Notice Of SSH Interop Issues

From: Thor Newman (Thor@airg.com)
Date: Fri Aug 13 2004 - 19:49:22 EDT


Hello Managers,

This is as much an information dump as it is a RFC or feedback. The
issue is relatively minor, but nevertheless aggravating.

Since deploying a Solaris 9 / SPARC system as a database into an
environment with a Linux-driven monitoring service called Nagios, I
noted frequent failures of monitoring scripts checking things like disk
space, load, paging, etc.

Nagios, as with many similar services, operates by retcode... A retcode
of 0 from a check means 'Ok', a retcode of 1 means Warning, 2 means
Critical, and 3 means unknown.

The checks are executed locally via SSH; public-key authentication is
used for the Nagios agent user to authenticate and launch the
appropriate script and pass the return code back to the monitoring
process.

What I was seeing was service states flipping back and forth between OK
and UNKNOWN. I couldn't figure that one out as the checks I wrote (all
vanilla /bin/sh scripts) never returned a retcode of 3 no matter what.
Obviously something else was wrong, and after some digging, it appears
that the problem is some interop glitch between the client side SSH
(SSH-2.0-OpenSSH_3.4p1) and the Solaris server-side
(SSH-2.0-Sun_SSH_1.0.1)

I have no interest in cluttering up the Solaris machine with GPL
versions of SSH or anything else, so the obvious fix of deploying
OpenSSH to the Solaris server is not an option.

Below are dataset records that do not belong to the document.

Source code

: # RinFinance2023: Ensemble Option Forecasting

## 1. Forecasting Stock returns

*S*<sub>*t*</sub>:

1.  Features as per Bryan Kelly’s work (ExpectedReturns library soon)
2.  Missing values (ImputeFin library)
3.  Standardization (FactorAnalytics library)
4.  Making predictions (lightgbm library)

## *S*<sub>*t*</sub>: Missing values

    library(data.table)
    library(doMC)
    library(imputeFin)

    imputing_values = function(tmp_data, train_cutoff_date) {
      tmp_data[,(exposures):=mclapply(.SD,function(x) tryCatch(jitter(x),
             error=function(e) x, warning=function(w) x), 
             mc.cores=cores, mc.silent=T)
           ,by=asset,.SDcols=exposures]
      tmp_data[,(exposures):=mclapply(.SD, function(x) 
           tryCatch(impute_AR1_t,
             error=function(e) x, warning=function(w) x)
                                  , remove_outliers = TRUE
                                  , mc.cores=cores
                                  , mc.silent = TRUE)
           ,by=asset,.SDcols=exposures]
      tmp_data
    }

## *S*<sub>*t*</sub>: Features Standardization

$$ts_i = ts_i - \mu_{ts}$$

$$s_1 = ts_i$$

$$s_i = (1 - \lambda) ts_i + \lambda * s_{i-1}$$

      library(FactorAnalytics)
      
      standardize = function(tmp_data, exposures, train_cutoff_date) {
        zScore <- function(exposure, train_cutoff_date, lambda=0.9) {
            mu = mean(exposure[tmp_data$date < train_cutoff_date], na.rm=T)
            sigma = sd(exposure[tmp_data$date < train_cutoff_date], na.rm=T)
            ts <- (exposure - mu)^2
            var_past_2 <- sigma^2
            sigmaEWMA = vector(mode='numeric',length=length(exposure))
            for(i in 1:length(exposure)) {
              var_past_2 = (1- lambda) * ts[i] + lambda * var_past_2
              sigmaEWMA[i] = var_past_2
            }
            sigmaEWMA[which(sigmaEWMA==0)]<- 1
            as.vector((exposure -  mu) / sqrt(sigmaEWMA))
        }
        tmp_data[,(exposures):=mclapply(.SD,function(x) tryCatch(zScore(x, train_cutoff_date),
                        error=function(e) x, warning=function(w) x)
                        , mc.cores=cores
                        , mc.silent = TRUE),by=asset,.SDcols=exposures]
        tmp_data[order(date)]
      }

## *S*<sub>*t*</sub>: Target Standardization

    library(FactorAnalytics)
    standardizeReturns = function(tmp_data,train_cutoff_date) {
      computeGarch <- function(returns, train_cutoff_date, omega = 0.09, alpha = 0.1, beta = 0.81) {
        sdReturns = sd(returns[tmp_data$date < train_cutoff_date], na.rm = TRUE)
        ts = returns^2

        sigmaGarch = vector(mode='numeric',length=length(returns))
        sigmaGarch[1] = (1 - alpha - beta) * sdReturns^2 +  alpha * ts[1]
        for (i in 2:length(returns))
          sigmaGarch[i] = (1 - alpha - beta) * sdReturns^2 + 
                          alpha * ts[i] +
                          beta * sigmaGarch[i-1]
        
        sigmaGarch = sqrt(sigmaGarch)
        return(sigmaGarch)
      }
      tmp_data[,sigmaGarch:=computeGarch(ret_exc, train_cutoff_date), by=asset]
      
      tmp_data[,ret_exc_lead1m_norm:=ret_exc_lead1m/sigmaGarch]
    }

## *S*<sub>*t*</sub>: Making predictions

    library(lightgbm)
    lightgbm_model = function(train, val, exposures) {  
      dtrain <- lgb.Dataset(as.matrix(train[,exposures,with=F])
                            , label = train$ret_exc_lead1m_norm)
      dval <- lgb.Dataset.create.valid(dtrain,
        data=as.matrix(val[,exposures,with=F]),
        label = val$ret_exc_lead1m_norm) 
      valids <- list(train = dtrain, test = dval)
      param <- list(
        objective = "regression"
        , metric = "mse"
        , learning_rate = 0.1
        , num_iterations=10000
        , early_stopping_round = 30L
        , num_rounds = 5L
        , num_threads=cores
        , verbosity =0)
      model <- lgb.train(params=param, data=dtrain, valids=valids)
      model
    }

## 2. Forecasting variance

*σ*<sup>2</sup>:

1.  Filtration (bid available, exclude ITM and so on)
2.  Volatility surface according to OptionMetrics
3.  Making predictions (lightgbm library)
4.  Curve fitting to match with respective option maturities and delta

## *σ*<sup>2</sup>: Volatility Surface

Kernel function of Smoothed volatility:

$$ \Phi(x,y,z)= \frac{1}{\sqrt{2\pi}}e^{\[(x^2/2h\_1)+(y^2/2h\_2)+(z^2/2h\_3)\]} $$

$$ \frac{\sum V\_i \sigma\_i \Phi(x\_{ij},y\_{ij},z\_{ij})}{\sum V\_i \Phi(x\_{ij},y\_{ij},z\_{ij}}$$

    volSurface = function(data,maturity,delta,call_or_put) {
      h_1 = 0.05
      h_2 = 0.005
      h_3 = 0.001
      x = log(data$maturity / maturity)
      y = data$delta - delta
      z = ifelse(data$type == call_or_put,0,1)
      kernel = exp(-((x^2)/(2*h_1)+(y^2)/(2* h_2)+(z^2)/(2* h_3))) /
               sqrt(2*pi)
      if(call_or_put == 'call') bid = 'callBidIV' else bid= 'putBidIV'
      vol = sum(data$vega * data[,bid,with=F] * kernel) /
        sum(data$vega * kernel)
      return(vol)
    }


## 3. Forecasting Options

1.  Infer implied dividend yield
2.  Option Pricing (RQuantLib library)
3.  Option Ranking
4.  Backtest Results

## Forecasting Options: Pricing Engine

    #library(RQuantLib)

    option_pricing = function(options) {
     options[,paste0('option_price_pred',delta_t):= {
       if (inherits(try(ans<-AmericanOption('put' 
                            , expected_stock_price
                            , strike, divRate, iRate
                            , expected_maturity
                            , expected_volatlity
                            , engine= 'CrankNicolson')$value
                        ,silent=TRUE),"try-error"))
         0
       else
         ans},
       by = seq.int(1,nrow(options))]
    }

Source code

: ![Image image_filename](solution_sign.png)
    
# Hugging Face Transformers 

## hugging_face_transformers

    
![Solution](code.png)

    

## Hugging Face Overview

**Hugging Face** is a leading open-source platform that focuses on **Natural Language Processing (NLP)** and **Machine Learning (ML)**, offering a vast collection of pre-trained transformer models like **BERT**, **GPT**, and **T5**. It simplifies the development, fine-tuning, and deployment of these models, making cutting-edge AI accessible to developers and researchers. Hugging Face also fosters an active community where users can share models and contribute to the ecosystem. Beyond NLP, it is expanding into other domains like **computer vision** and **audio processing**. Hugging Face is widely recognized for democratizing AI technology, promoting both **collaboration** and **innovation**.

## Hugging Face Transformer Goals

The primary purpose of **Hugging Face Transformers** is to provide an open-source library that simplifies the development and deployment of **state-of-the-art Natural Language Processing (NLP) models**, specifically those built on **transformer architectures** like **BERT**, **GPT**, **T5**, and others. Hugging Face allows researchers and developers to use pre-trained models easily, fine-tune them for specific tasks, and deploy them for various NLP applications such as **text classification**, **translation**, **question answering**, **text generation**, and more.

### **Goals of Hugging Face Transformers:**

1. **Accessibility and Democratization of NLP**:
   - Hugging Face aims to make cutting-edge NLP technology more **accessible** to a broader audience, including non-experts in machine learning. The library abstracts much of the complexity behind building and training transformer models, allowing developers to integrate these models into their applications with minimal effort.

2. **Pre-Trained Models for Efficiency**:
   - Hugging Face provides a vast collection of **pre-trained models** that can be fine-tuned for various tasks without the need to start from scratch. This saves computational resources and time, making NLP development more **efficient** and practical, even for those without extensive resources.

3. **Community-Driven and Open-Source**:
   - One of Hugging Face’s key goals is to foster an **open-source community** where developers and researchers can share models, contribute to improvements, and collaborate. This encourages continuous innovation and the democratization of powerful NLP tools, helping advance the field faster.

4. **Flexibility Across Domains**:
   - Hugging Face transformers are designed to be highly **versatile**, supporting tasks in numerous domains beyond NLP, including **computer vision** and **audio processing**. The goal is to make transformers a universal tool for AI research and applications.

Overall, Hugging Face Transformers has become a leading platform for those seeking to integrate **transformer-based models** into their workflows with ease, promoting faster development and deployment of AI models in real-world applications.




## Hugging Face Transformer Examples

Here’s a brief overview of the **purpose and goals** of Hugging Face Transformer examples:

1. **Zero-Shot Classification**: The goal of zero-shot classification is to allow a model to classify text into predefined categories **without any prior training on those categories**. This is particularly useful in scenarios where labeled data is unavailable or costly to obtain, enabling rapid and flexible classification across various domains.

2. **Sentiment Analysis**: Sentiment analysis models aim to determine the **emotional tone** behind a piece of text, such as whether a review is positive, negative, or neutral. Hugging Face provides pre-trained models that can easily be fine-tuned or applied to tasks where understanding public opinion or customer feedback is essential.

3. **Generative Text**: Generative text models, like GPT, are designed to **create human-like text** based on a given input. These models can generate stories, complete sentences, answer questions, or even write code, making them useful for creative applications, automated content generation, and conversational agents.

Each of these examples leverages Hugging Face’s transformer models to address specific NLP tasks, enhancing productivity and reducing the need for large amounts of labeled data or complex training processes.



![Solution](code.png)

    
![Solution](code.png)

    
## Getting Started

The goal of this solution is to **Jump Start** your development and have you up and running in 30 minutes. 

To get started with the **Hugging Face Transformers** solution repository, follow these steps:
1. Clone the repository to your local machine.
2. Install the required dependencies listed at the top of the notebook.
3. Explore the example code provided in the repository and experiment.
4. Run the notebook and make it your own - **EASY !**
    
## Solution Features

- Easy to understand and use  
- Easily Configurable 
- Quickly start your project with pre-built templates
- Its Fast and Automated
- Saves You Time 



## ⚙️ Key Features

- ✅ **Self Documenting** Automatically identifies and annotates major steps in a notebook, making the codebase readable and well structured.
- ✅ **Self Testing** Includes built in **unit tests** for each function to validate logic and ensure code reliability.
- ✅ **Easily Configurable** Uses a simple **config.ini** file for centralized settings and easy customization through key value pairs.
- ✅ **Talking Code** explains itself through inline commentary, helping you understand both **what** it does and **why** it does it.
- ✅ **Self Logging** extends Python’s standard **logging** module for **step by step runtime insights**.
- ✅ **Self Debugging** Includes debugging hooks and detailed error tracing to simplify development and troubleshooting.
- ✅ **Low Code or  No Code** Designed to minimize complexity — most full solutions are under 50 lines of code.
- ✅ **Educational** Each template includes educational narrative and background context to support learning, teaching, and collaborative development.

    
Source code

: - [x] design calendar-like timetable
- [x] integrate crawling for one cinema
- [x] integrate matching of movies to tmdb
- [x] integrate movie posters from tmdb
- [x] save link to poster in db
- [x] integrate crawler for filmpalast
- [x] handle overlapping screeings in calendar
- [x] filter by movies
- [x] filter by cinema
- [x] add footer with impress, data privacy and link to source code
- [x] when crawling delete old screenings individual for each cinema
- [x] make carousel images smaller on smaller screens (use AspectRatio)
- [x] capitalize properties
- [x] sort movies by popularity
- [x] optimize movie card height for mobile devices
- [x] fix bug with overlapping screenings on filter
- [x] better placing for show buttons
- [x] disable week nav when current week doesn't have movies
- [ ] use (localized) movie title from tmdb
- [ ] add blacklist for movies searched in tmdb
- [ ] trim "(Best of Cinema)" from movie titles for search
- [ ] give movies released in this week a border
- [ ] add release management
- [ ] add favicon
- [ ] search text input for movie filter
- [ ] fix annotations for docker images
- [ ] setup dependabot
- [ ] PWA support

I applied the following patch:

113273-07

To the Solaris server, which seemed promising as it specifically
mentioned "...4939055 ssh does not return standard errors..." as one of
the bugs fixed, but this made no difference.

I am about to apply '113273-08', which mentions a PAM closing issue
which may be the cause. I will follow up with a report on that one next
week.

Regardless of the patches, I have noted the following workaround which
seems to exist. In order to troubleshoot the issue further, I set the
log level from 'info' to debug in /etc/ssh/sshd_config ... As soon as I
did so, the UNKNOWN responses stopped occurring. Changing the loglevel
back to 'info' brought them back.

Its possible this is a weird coincidence, but unlikely as the services
all reported properly for days with a loglevel of debug but began
reporting UNKNOWNS again in a matter of a few minutes when the loglevel
was set back.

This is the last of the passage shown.